-- Exercise goal --
After locating "- Automatically mark" in the listing below, copy that line and each one after it exactly, ending with the line that has "These changes introduce".

-- Data to use --
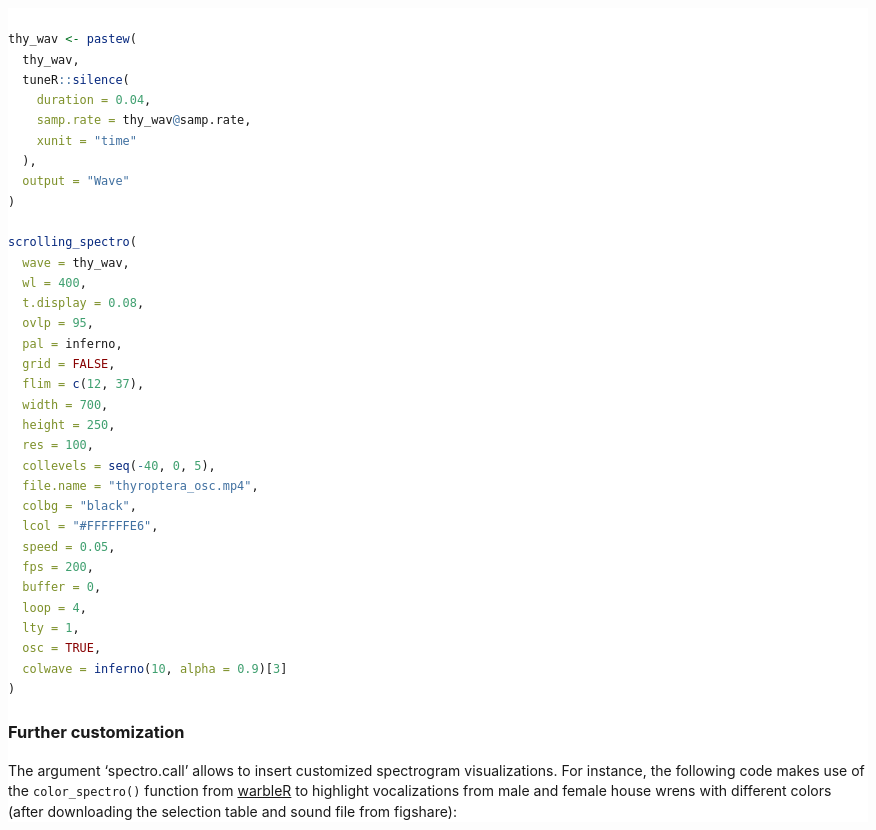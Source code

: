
 ``` r

thy_wav <- pastew(
  thy_wav,
  tuneR::silence(
    duration = 0.04,
    samp.rate = thy_wav@samp.rate,
    xunit = "time"
  ),
  output = "Wave"
)

scrolling_spectro(
  wave = thy_wav,
  wl = 400,
  t.display = 0.08,
  ovlp = 95,
  pal = inferno,
  grid = FALSE,
  flim = c(12, 37),
  width = 700,
  height = 250,
  res = 100,
  collevels = seq(-40, 0, 5),
  file.name = "thyroptera_osc.mp4",
  colbg = "black",
  lcol = "#FFFFFFE6",
  speed = 0.05,
  fps = 200,
  buffer = 0,
  loop = 4,
  lty = 1,
  osc = TRUE,
  colwave = inferno(10, alpha = 0.9)[3]
)
```

<center>
<iframe allowtransparency="true" style="background: #FFFFFF;" style="border:0px solid lightgrey;" height="100%" width="100%"
src="https://github.com/user-attachments/assets/a0e4fdda-8aeb-4ee2-9192-0a260ba3dfdd" 
frameborder="0" allow="accelerometer; encrypted-media; gyroscope; picture-in-picture" allowfullscreen>
</iframe>
</center>

### Further customization

The argument ‘spectro.call’ allows to insert customized spectrogram
visualizations. For instance, the following code makes use of the
`color_spectro()` function from
[warbleR](https://cran.r-project.org/package=warbleR) to highlight
vocalizations from male and female house wrens with different colors
(after downloading the selection table and sound file from figshare):
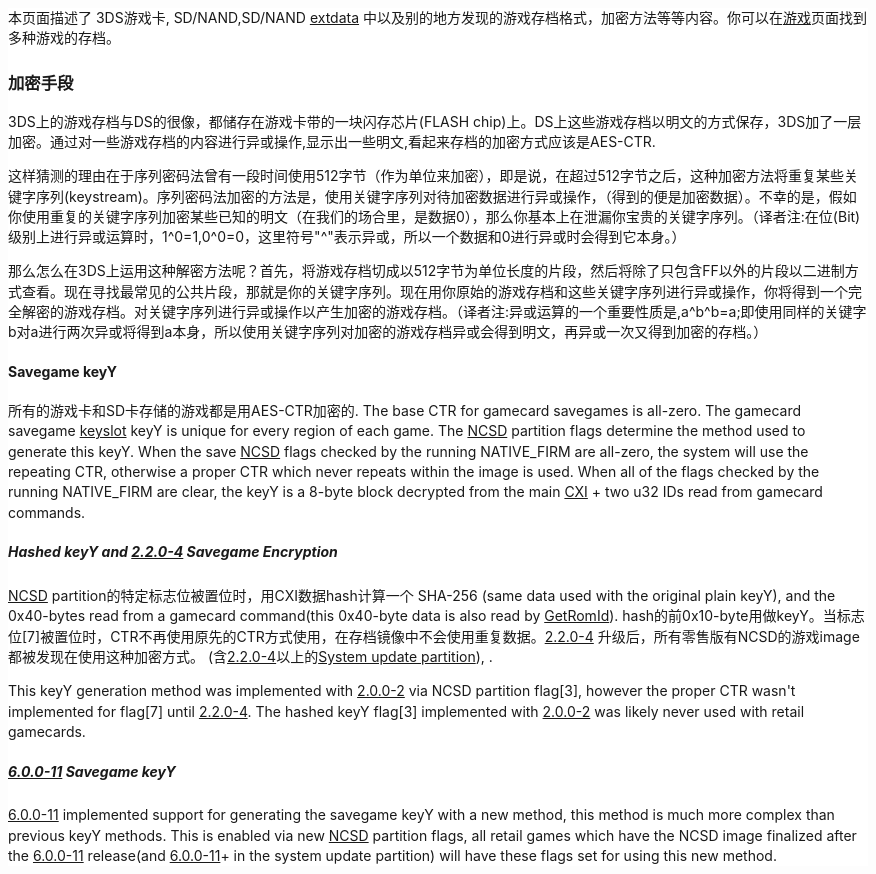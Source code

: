 本页面描述了 3DS游戏卡, SD/NAND,SD/NAND [extdata](extdata "wikilink")
中以及别的地方发现的游戏存档格式，加密方法等等内容。你可以在[游戏](Games "wikilink")页面找到多种游戏的存档。

### 加密手段

3DS上的游戏存档与DS的很像，都储存在游戏卡带的一块闪存芯片(FLASH
chip)上。DS上这些游戏存档以明文的方式保存，3DS加了一层加密。通过对一些游戏存档的内容进行异或操作,显示出一些明文,看起来存档的加密方式应该是AES-CTR.

这样猜测的理由在于序列密码法曾有一段时间使用512字节（作为单位来加密），即是说，在超过512字节之后，这种加密方法将重复某些关键字序列(keystream)。序列密码法加密的方法是，使用关键字序列对待加密数据进行异或操作，（得到的便是加密数据）。不幸的是，假如你使用重复的关键字序列加密某些已知的明文（在我们的场合里，是数据0），那么你基本上在泄漏你宝贵的关键字序列。（译者注:在位(Bit)级别上进行异或运算时，1^0=1,0^0=0，这里符号"^"表示异或，所以一个数据和0进行异或时会得到它本身。）

那么怎么在3DS上运用这种解密方法呢？首先，将游戏存档切成以512字节为单位长度的片段，然后将除了只包含FF以外的片段以二进制方式查看。现在寻找最常见的公共片段，那就是你的关键字序列。现在用你原始的游戏存档和这些关键字序列进行异或操作，你将得到一个完全解密的游戏存档。对关键字序列进行异或操作以产生加密的游戏存档。（译者注:异或运算的一个重要性质是,a^b^b=a;即使用同样的关键字b对a进行两次异或将得到a本身，所以使用关键字序列对加密的游戏存档异或会得到明文，再异或一次又得到加密的存档。）

#### Savegame keyY

所有的游戏卡和SD卡存储的游戏都是用AES-CTR加密的. The base CTR for
gamecard savegames is all-zero. The gamecard savegame
[keyslot](AES "wikilink") keyY is unique for every region of each game.
The [NCSD](NCSD "wikilink") partition flags determine the method used to
generate this keyY. When the save [NCSD](NCSD "wikilink") flags checked
by the running NATIVE_FIRM are all-zero, the system will use the
repeating CTR, otherwise a proper CTR which never repeats within the
image is used. When all of the flags checked by the running NATIVE_FIRM
are clear, the keyY is a 8-byte block decrypted from the main
[CXI](NCCH#CXI "wikilink") + two u32 IDs read from gamecard commands.

##### Hashed keyY and [2.2.0-4](2.2.0-4 "wikilink") Savegame Encryption

[NCSD](NCSD "wikilink")
partition的特定标志位被置位时，用CXI数据hash计算一个 SHA-256 (same data
used with the original plain keyY), and the 0x40-bytes read from a
gamecard command(this 0x40-byte data is also read by
[GetRomId](Process_Services_PXI "wikilink")).
hash的前0x10-byte用做keyY。当标志位\[7\]被置位时，CTR不再使用原先的CTR方式使用，在存档镜像中不会使用重复数据。[2.2.0-4](2.2.0-4 "wikilink")
升级后，所有零售版有NCSD的游戏image都被发现在使用这种加密方式。
(含[2.2.0-4](2.2.0-4 "wikilink")以上的[System update
partition](System_Update_CFA "wikilink")), .

This keyY generation method was implemented with
[2.0.0-2](2.0.0-2 "wikilink") via NCSD partition flag\[3\], however the
proper CTR wasn't implemented for flag\[7\] until
[2.2.0-4](2.2.0-4 "wikilink"). The hashed keyY flag\[3\] implemented
with [2.0.0-2](2.0.0-2 "wikilink") was likely never used with retail
gamecards.

##### [6.0.0-11](6.0.0-11 "wikilink") Savegame keyY

[6.0.0-11](6.0.0-11 "wikilink") implemented support for generating the
savegame keyY with a new method, this method is much more complex than
previous keyY methods. This is enabled via new [NCSD](NCSD "wikilink")
partition flags, all retail games which have the NCSD image finalized
after the [6.0.0-11](6.0.0-11 "wikilink") release(and
[6.0.0-11](6.0.0-11 "wikilink")+ in the system update partition) will
have these flags set for using this new method.
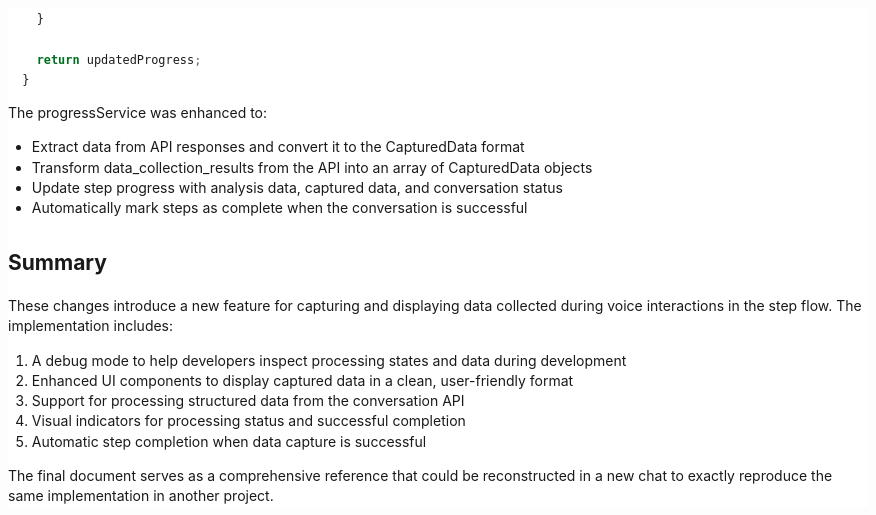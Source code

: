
 ```typescript
    }

    return updatedProgress;
  }
```

The progressService was enhanced to:

- Extract data from API responses and convert it to the CapturedData format
- Transform data_collection_results from the API into an array of CapturedData objects
- Update step progress with analysis data, captured data, and conversation status
- Automatically mark steps as complete when the conversation is successful

## Summary

These changes introduce a new feature for capturing and displaying data collected during voice interactions in the step flow. The implementation includes:

1. A debug mode to help developers inspect processing states and data during development
2. Enhanced UI components to display captured data in a clean, user-friendly format
3. Support for processing structured data from the conversation API
4. Visual indicators for processing status and successful completion
5. Automatic step completion when data capture is successful

The final document serves as a comprehensive reference that could be reconstructed in a new chat to exactly reproduce the same implementation in another project.
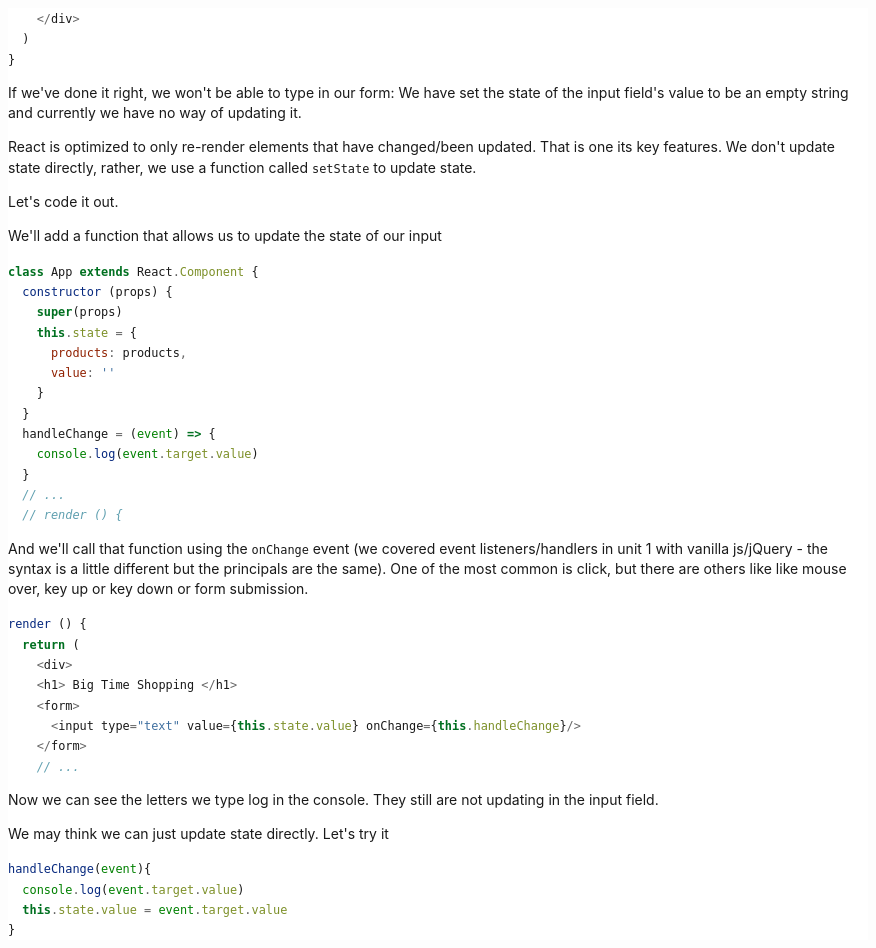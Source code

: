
```js
    </div>
  )
}
```

If we've done it right, we won't be able to type in our form: We have set the state of the input field's value to be an empty string and currently we have no way of updating it.

React is optimized to only re-render elements that have changed/been updated. That is one its key features. We don't update state directly, rather, we use a function called `setState` to update state.

Let's code it out.

We'll add a function that allows us to update the state of our input

```js
class App extends React.Component {
  constructor (props) {
    super(props)
    this.state = {
      products: products,
      value: ''
    }
  }
  handleChange = (event) => {
    console.log(event.target.value)
  }
  // ...
  // render () {

```
And we'll call that function using the `onChange` event (we covered event listeners/handlers in unit 1 with vanilla js/jQuery - the syntax is a little different but the principals are the same).  One of the most common is click, but there are others like like mouse over, key up or key down or form submission.

```js
render () {
  return (
    <div>
    <h1> Big Time Shopping </h1>
    <form>
      <input type="text" value={this.state.value} onChange={this.handleChange}/>
    </form>
    // ...
```

Now we can see the letters we type log in the console. They still are not updating in the input field.

We may think we can just update state directly. Let's try it

```js
handleChange(event){
  console.log(event.target.value)
  this.state.value = event.target.value
}
```

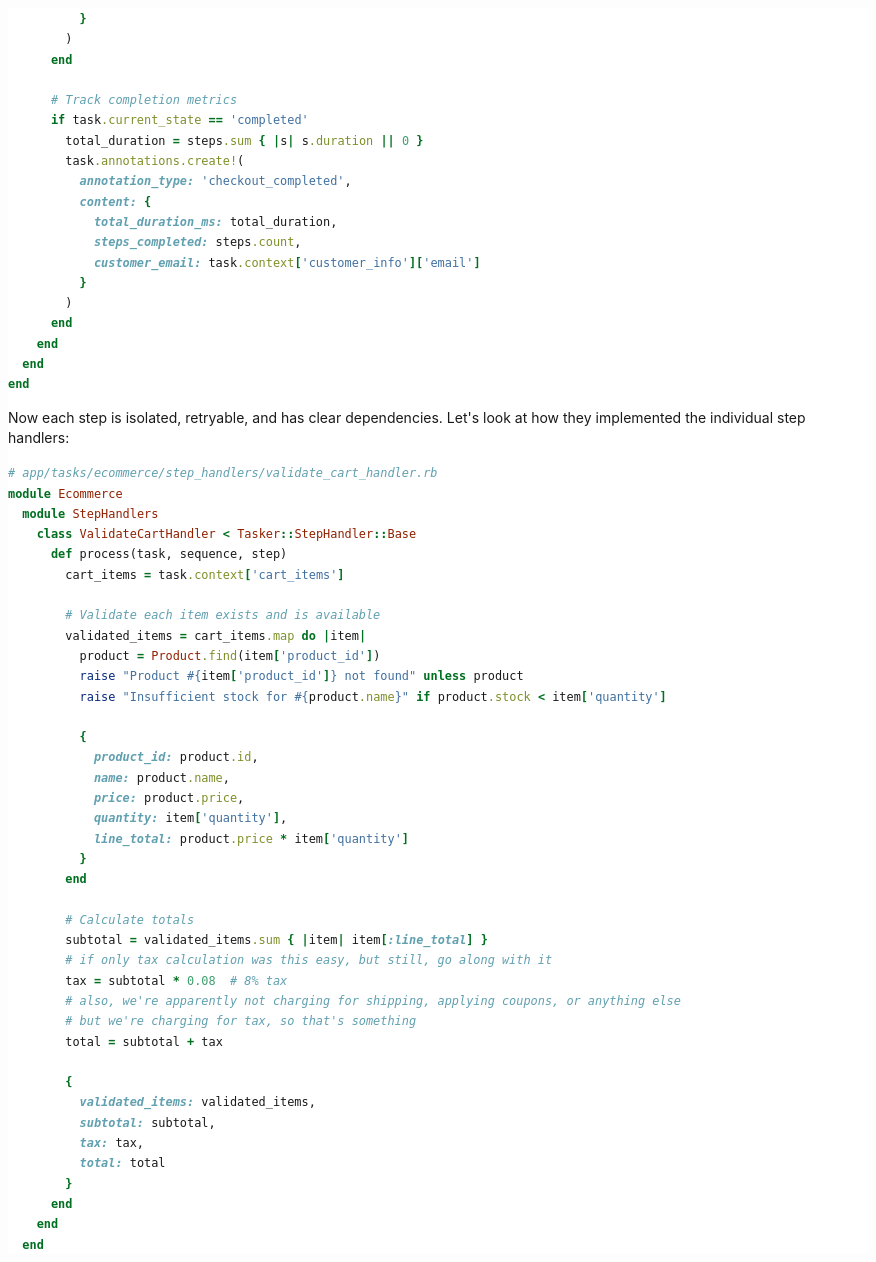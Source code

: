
 ```ruby
          }
        )
      end

      # Track completion metrics
      if task.current_state == 'completed'
        total_duration = steps.sum { |s| s.duration || 0 }
        task.annotations.create!(
          annotation_type: 'checkout_completed',
          content: {
            total_duration_ms: total_duration,
            steps_completed: steps.count,
            customer_email: task.context['customer_info']['email']
          }
        )
      end
    end
  end
end
```

Now each step is isolated, retryable, and has clear dependencies. Let's look at how they implemented the individual step handlers:

```ruby
# app/tasks/ecommerce/step_handlers/validate_cart_handler.rb
module Ecommerce
  module StepHandlers
    class ValidateCartHandler < Tasker::StepHandler::Base
      def process(task, sequence, step)
        cart_items = task.context['cart_items']

        # Validate each item exists and is available
        validated_items = cart_items.map do |item|
          product = Product.find(item['product_id'])
          raise "Product #{item['product_id']} not found" unless product
          raise "Insufficient stock for #{product.name}" if product.stock < item['quantity']

          {
            product_id: product.id,
            name: product.name,
            price: product.price,
            quantity: item['quantity'],
            line_total: product.price * item['quantity']
          }
        end

        # Calculate totals
        subtotal = validated_items.sum { |item| item[:line_total] }
        # if only tax calculation was this easy, but still, go along with it
        tax = subtotal * 0.08  # 8% tax
        # also, we're apparently not charging for shipping, applying coupons, or anything else
        # but we're charging for tax, so that's something
        total = subtotal + tax

        {
          validated_items: validated_items,
          subtotal: subtotal,
          tax: tax,
          total: total
        }
      end
    end
  end
```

-- Solution to the exercise --
- Automatically mark steps as complete when the conversation is successful

## Summary

These changes introduce a new feature for capturing and displaying data collected during voice interactions in the step flow. The implementation includes:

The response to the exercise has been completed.